Sa première usine n’est pas encore construite que Global Bioenergies a déjà reçu treize lettres d’intention d’achat émanant de leaders industriels français et internationaux de la cosmétique, des carburants spéciaux, des carburants routiers et du transport aérien. Elles portent sur l’achat de 49 000 à 64 000 tonnes d’isobutène et de dérivés par an, que sait produire la jeune entreprise à partir de sucres résiduels de betterave. Cette prévente correspond à la totalité de la capacité de production de la future première usine de 100 millions d’euros que Global Bioenergies va construire avec le sucrier Cristal Union et qui doit entrer en service à la fin 2021. Grâce à un démonstrateur d’une capacité de 100 tonnes construit en Allemagne, la start-up française a pu faire rouler une Audi A4 en avril dernier et alimenter Butagaz pour ses premiers lots de bouteilles de gaz biosourcé distribuées en Alsace. Son bio-isobutène est aussi l’une des rares solutions industrielles pour produire du kérosène biosourcé. "C’est la cosmétique, que l’on imaginait comme un marché de niche, qui est en ébullition", rapporte Marc Delcourt, le directeur général de l’entreprise. Son bio-isobutène serait un parfait substitut au silicone toxique et polluant.

  • 2008 Création à Évry (Essonne)
  • 2011 Cotation de la technologie sur Alternex
  • 2015 Création d’une coentreprise avec Cristal Union

Prodeval purifie les gaz renouvelables

Les équipementiers à la pointe de la méthanisation ne sont pas tous allemands. Un français, Prodeval, a réussi à se faire une place sur le créneau de la purification, avant injection dans les réseaux, des gaz renouvelables organiques ou synthétiques. La PME drômoise est même devenue leader en France. Un succès familial. C’est en 2009 que Sébastien Paolozzi, un ingénieur, rachète avec son père une start-up innovante de cinq personnes créée en 1990. Il investit en R & D et s’attaque au marché de la purification du biométhane. Début 2014, il monte un premier pilote avec l’aide de la région Rhône-Alpes. Au printemps, le premier contrat est signé. La production des équipements est confiée à quatre entreprises locales d’électricité et de chaudronnerie. Le succès tient autant au savoir-faire technologique de l’entreprise qu’au service associé. "Nous ne vendons pas un produit, mais quinze ans de partenariats", explique Sébastien Paolozzi. La PME assure la conception, la fabrication, l’installation et la maintenance d’installations de purification de gaz, via un réseau de techniciens et un service client disponible sept jours sur sept. En 2016, Suez a pris 22 % du capital.

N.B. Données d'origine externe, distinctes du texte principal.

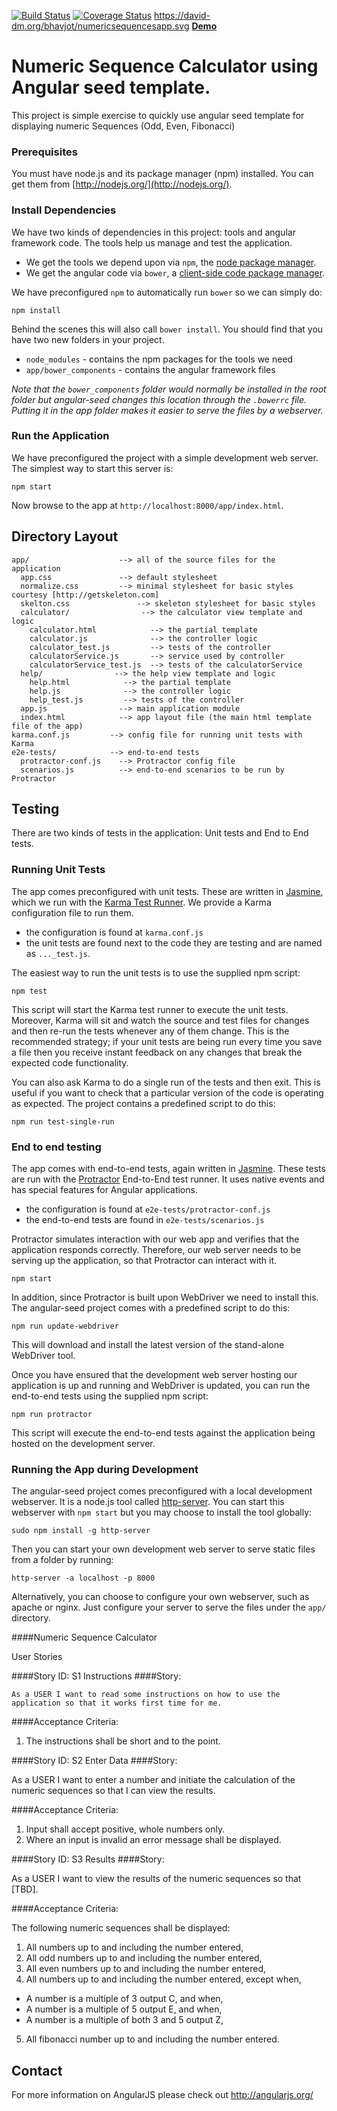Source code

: [![Build Status](https://travis-ci.org/bhavjot/NumericSequencesApp.svg?branch=master)](https://travis-ci.org/bhavjot/NumericSequencesApp) 
[![Coverage Status](https://coveralls.io/repos/bhavjot/NumericSequencesApp/badge.svg?branch=master&service=github)](https://coveralls.io/github/bhavjot/NumericSequencesApp?branch=master)
https://david-dm.org/bhavjot/numericsequencesapp.svg
__[Demo](https://numericseriesapp.herokuapp.com)__
# Numeric Sequence Calculator using Angular seed template.

This project is simple exercise to quickly use angular seed template for displaying numeric Sequences (Odd, Even, Fibonacci)


### Prerequisites
You must have node.js and its package manager (npm) installed.  You can get them from [http://nodejs.org/](http://nodejs.org/).

### Install Dependencies

We have two kinds of dependencies in this project: tools and angular framework code.  The tools help
us manage and test the application.

* We get the tools we depend upon via `npm`, the [node package manager][npm].
* We get the angular code via `bower`, a [client-side code package manager][bower].

We have preconfigured `npm` to automatically run `bower` so we can simply do:

```
npm install
```

Behind the scenes this will also call `bower install`.  You should find that you have two new
folders in your project.

* `node_modules` - contains the npm packages for the tools we need
* `app/bower_components` - contains the angular framework files

*Note that the `bower_components` folder would normally be installed in the root folder but
angular-seed changes this location through the `.bowerrc` file.  Putting it in the app folder makes
it easier to serve the files by a webserver.*

### Run the Application

We have preconfigured the project with a simple development web server.  The simplest way to start
this server is:

```
npm start
```

Now browse to the app at `http://localhost:8000/app/index.html`.



## Directory Layout

```
app/                    --> all of the source files for the application
  app.css               --> default stylesheet 
  normalize.css         --> minimal stylesheet for basic styles courtesy [http://getskeleton.com]
  skelton.css               --> skeleton stylesheet for basic styles
  calculator/                --> the calculator view template and logic
    calculator.html            --> the partial template
    calculator.js              --> the controller logic
    calculator_test.js         --> tests of the controller
    calculatorService.js       --> service used by controller
    calculatorService_test.js  --> tests of the calculatorService
  help/                --> the help view template and logic
    help.html            --> the partial template
    help.js              --> the controller logic
    help_test.js         --> tests of the controller
  app.js                --> main application module
  index.html            --> app layout file (the main html template file of the app)  
karma.conf.js         --> config file for running unit tests with Karma
e2e-tests/            --> end-to-end tests
  protractor-conf.js    --> Protractor config file
  scenarios.js          --> end-to-end scenarios to be run by Protractor
```

## Testing

There are two kinds of tests in the application: Unit tests and End to End tests.

### Running Unit Tests

The app comes preconfigured with unit tests. These are written in
[Jasmine][jasmine], which we run with the [Karma Test Runner][karma]. We provide a Karma
configuration file to run them.

* the configuration is found at `karma.conf.js`
* the unit tests are found next to the code they are testing and are named as `..._test.js`.

The easiest way to run the unit tests is to use the supplied npm script:

```
npm test
```

This script will start the Karma test runner to execute the unit tests. Moreover, Karma will sit and
watch the source and test files for changes and then re-run the tests whenever any of them change.
This is the recommended strategy; if your unit tests are being run every time you save a file then
you receive instant feedback on any changes that break the expected code functionality.

You can also ask Karma to do a single run of the tests and then exit.  This is useful if you want to
check that a particular version of the code is operating as expected.  The project contains a
predefined script to do this:

```
npm run test-single-run
```


### End to end testing

The app comes with end-to-end tests, again written in [Jasmine][jasmine]. These tests
are run with the [Protractor][protractor] End-to-End test runner.  It uses native events and has
special features for Angular applications.

* the configuration is found at `e2e-tests/protractor-conf.js`
* the end-to-end tests are found in `e2e-tests/scenarios.js`

Protractor simulates interaction with our web app and verifies that the application responds
correctly. Therefore, our web server needs to be serving up the application, so that Protractor
can interact with it.

```
npm start
```

In addition, since Protractor is built upon WebDriver we need to install this.  The angular-seed
project comes with a predefined script to do this:

```
npm run update-webdriver
```

This will download and install the latest version of the stand-alone WebDriver tool.

Once you have ensured that the development web server hosting our application is up and running
and WebDriver is updated, you can run the end-to-end tests using the supplied npm script:

```
npm run protractor
```

This script will execute the end-to-end tests against the application being hosted on the
development server.

### Running the App during Development

The angular-seed project comes preconfigured with a local development webserver.  It is a node.js
tool called [http-server][http-server].  You can start this webserver with `npm start` but you may choose to
install the tool globally:

```
sudo npm install -g http-server
```

Then you can start your own development web server to serve static files from a folder by
running:

```
http-server -a localhost -p 8000
```

Alternatively, you can choose to configure your own webserver, such as apache or nginx. Just
configure your server to serve the files under the `app/` directory.

####Numeric Sequence Calculator

User Stories

####Story ID: S1 Instructions
####Story:

    As a USER I want to read some instructions on how to use the application so that it works first time for me.

####Acceptance Criteria: 

1. The instructions shall be short and to the point.

####Story ID: S2 Enter Data
####Story: 

As a USER I want to enter a number and initiate the calculation of the numeric sequences so that I can view the results.

####Acceptance Criteria:
 
1. Input shall accept positive, whole numbers only.
2. Where an input is invalid an error message shall be displayed.


####Story ID: S3 Results
####Story: 

As a USER I want to view the results of the numeric sequences
so that [TBD].

####Acceptance Criteria:

The following numeric sequences shall be displayed:

1. All numbers up to and including the number entered,
2. All odd numbers up to and including the number entered,
3. All even numbers up to and including the number entered,
4. All numbers up to and including the number entered, except when,
  * A number is a multiple of 3 output C, and when,
  * A number is a multiple of 5 output E, and when,
  * A number is a multiple of both 3 and 5 output Z,
5. All fibonacci number up to and including the number entered.

## Contact 

For more information on AngularJS please check out http://angularjs.org/

[git]: http://git-scm.com/
[bower]: http://bower.io
[npm]: https://www.npmjs.org/
[node]: http://nodejs.org
[protractor]: https://github.com/angular/protractor
[jasmine]: http://jasmine.github.io
[karma]: http://karma-runner.github.io
[http-server]: https://github.com/nodeapps/http-server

  • 1990 Création à Châteauneuf-sur-Isère (Drôme)
  • 24 millions d’euros de chiffre d’affaires en 2018 (12 millions en 2017), 35 millions prévus en 2020
  • 90 salariés en 2018 (37 en 2017)

Hydroquest capte l’énergie du courant

C’est une première mondiale. À l’automne 2018, Hydroquest a immergé dans le Rhône quatre hydroliennes fluviales qui produiront annuellement 1 gigawattheure d’électricité, soit l’équivalent de la consommation énergétique de 400 foyers et éviteront 300 tonnes de CO2 par an. Un parc de 39 hydroliennes sera installé courant 2019, en partenariat avec CNR, au niveau de Grenoble (Isère). Elles sont produites à Cherbourg (Manche) par les Constructions mécaniques de Normandie (CMN), qui dispose de 30 % du capital d’Hydroquest. Dotée d’un portefeuille de neuf brevets internationaux développés en partenariat avec EDF et Grenoble INP, la société développe également une hydrolienne marine d’une puissance de 1 mégawatt, qui sera testée sur le site de Bréhat (Côtes-d’Armor) en avril 2019. "Nous sommes les seuls acteurs internationaux à travailler à la fois sur les hydroliennes marines et fluviales, mais avec des feuilles de route bien distinctes", explique Jean-François Simon, son président. Si l’hydrolien marin est en phase industrielle, pour l’énergie marine, il faudra être plus patient.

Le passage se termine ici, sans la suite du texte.